TO DO:
Please output exactly the lines of the material from the first through the line containing "six-year period. Oklahoma", and nothing more.

LISTED ENTRIES:
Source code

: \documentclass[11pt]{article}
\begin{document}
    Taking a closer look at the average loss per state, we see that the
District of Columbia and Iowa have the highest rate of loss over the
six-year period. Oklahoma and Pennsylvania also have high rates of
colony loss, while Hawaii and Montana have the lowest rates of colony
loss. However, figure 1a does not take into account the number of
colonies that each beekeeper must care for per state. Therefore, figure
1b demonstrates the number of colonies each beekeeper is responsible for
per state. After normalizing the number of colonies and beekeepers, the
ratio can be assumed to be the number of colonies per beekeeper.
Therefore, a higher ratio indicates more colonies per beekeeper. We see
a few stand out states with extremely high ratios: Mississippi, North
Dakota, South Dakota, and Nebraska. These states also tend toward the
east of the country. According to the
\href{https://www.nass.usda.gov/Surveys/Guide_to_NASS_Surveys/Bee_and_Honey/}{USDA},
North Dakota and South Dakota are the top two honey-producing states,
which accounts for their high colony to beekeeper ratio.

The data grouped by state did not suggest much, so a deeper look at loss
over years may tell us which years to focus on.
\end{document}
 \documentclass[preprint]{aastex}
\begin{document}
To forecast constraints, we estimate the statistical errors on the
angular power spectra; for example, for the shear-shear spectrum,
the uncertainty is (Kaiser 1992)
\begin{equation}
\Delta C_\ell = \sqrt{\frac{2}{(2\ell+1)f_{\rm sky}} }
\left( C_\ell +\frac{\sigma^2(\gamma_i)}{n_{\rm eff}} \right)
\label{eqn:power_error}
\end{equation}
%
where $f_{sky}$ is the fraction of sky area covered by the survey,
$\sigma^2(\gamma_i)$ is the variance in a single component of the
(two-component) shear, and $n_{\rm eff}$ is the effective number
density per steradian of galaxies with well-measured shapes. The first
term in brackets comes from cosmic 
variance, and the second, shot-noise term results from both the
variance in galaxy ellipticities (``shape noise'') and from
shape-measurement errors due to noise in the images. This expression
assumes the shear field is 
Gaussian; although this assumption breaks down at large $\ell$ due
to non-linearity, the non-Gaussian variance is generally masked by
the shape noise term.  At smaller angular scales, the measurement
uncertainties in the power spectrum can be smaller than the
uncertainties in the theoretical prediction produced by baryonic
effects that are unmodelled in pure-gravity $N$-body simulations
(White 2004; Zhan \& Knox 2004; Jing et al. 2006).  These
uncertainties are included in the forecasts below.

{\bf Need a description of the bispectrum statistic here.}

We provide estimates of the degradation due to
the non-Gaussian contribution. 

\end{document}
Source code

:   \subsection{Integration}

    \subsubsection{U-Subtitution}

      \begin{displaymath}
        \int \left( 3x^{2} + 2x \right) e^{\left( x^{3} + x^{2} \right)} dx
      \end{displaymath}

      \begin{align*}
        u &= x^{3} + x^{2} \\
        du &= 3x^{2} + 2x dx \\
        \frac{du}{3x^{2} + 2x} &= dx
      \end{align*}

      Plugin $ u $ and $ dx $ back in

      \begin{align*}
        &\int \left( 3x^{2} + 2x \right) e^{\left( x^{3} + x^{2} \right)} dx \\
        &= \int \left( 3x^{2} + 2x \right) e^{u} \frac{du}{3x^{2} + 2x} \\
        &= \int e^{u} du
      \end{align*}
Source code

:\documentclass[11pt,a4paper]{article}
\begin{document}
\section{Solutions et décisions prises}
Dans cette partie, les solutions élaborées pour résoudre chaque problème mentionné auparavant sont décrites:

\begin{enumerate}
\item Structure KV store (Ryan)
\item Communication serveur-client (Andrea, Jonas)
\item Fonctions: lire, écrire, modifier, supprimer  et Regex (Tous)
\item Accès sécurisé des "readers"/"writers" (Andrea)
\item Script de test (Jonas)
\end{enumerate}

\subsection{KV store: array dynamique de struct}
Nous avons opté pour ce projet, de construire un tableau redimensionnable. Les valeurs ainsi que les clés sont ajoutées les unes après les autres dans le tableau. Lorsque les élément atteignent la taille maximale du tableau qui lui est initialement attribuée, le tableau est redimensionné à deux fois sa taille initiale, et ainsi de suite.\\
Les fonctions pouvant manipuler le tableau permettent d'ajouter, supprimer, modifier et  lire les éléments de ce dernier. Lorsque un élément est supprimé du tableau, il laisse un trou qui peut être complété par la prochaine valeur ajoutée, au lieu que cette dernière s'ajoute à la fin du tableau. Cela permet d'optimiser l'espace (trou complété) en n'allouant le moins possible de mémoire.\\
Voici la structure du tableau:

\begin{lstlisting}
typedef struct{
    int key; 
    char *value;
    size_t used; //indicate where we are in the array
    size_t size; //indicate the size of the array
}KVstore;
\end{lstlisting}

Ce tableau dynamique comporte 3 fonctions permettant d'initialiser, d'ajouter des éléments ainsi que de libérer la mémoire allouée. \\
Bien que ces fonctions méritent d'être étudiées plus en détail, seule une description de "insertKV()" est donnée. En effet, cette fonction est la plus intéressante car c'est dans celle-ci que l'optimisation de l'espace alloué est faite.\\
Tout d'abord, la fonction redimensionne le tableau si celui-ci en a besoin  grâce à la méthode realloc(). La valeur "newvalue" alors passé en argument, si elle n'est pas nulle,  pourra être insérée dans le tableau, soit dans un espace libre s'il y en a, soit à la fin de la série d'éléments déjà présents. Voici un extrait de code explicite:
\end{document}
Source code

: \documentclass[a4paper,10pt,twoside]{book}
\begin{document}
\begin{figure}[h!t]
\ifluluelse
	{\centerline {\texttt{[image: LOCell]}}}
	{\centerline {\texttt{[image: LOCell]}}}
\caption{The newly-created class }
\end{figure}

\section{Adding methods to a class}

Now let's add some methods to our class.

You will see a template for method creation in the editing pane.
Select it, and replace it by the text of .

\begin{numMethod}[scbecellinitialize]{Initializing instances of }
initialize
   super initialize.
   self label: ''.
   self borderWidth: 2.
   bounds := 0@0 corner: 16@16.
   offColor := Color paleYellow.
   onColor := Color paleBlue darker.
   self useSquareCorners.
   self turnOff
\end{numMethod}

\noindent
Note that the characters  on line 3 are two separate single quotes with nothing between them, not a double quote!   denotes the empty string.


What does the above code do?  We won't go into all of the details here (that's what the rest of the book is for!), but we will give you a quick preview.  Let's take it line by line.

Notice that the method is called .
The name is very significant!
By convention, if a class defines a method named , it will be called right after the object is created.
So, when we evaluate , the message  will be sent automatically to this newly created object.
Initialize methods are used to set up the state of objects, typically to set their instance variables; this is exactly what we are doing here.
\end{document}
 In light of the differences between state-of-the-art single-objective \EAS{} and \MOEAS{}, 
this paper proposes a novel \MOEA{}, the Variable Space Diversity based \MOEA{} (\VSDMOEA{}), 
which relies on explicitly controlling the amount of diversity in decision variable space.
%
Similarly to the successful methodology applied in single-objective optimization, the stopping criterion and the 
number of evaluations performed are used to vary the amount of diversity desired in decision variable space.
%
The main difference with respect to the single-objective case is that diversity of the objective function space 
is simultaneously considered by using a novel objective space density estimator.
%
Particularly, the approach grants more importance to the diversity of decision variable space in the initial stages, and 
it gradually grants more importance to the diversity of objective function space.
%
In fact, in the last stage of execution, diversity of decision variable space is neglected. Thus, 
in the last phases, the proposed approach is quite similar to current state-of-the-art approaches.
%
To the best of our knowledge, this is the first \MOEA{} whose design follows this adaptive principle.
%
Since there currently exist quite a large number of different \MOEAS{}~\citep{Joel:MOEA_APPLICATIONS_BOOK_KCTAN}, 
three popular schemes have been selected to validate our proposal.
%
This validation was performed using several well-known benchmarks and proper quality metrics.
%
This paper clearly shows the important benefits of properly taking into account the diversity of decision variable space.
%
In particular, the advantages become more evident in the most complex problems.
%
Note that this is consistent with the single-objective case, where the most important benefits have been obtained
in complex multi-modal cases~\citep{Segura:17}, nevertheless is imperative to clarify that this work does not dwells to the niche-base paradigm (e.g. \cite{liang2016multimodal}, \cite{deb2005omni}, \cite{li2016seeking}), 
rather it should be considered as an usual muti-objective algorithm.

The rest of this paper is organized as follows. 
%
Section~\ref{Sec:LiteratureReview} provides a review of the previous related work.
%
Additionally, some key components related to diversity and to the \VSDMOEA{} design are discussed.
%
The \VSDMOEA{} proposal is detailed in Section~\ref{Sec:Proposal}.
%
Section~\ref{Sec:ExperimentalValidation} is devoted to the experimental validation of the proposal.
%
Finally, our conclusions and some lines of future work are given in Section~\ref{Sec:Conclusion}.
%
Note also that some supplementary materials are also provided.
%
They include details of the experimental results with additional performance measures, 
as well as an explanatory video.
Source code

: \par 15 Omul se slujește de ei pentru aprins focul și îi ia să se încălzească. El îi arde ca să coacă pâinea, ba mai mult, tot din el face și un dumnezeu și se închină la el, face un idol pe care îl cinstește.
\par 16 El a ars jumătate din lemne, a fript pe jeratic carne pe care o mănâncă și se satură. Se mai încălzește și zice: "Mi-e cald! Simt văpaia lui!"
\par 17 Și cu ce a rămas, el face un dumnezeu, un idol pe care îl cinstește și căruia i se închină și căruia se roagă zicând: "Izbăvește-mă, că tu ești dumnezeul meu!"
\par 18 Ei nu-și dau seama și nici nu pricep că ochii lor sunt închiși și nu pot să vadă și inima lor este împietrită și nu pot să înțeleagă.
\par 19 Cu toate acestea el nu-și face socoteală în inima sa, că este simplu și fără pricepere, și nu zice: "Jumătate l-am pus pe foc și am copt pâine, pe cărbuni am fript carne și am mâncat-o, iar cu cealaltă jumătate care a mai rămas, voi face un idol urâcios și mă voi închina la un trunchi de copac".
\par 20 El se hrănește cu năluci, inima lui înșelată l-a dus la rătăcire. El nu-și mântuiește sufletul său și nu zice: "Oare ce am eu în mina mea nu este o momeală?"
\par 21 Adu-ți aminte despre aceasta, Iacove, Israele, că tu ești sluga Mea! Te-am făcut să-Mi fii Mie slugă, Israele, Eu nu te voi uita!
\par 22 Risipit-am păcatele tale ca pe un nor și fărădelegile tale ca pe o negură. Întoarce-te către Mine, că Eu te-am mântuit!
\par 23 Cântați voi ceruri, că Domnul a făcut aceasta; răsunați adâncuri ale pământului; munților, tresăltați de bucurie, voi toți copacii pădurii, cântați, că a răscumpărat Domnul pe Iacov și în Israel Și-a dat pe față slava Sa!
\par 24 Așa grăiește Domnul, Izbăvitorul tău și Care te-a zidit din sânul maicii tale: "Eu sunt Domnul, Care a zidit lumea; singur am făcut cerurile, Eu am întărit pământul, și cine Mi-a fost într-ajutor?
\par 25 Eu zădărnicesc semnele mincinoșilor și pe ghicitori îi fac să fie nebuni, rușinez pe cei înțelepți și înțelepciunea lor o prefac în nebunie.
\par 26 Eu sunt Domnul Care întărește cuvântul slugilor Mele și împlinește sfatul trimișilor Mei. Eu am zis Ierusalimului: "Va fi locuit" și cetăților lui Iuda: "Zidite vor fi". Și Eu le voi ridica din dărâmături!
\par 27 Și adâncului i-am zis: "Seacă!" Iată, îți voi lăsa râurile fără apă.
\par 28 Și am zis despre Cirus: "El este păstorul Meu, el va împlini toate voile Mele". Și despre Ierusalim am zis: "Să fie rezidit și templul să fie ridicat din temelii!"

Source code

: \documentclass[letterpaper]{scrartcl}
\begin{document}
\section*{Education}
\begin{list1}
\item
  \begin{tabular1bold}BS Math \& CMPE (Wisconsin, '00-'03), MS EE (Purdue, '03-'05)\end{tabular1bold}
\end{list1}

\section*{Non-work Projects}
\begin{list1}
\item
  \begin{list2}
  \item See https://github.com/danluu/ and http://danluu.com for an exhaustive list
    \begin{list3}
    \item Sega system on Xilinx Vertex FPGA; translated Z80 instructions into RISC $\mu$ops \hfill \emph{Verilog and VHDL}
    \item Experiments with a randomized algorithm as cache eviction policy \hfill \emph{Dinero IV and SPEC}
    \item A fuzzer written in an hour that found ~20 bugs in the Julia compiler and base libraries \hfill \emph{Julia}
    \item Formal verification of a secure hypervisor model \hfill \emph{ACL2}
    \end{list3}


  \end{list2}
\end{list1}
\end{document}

ANSWER TO THIS EXERCISE:
Source code

: \documentclass[11pt]{article}
\begin{document}
    Taking a closer look at the average loss per state, we see that the
District of Columbia and Iowa have the highest rate of loss over the
six-year period. Oklahoma and Pennsylvania also have high rates of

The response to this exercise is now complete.